What the exercise asks> Each record should be copied exactly into the answer, and no picture should go with it.

Collected data>
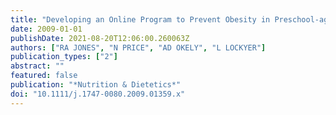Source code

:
 ```yaml
---
title: "Developing an Online Program to Prevent Obesity in Preschool-aged Children: What Do Parents Recommend?"
date: 2009-01-01
publishDate: 2021-08-20T12:06:00.260063Z
authors: ["RA JONES", "N PRICE", "AD OKELY", "L LOCKYER"]
publication_types: ["2"]
abstract: ""
featured: false
publication: "*Nutrition & Dietetics*"
doi: "10.1111/j.1747-0080.2009.01359.x"
---
```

Exercise solution>
Source code

:
 ```yaml
---
title: "Developing an Online Program to Prevent Obesity in Preschool-aged Children: What Do Parents Recommend?"
date: 2009-01-01
publishDate: 2021-08-20T12:06:00.260063Z
authors: ["RA JONES", "N PRICE", "AD OKELY", "L LOCKYER"]
publication_types: ["2"]
abstract: ""
featured: false
publication: "*Nutrition & Dietetics*"
doi: "10.1111/j.1747-0080.2009.01359.x"
---
```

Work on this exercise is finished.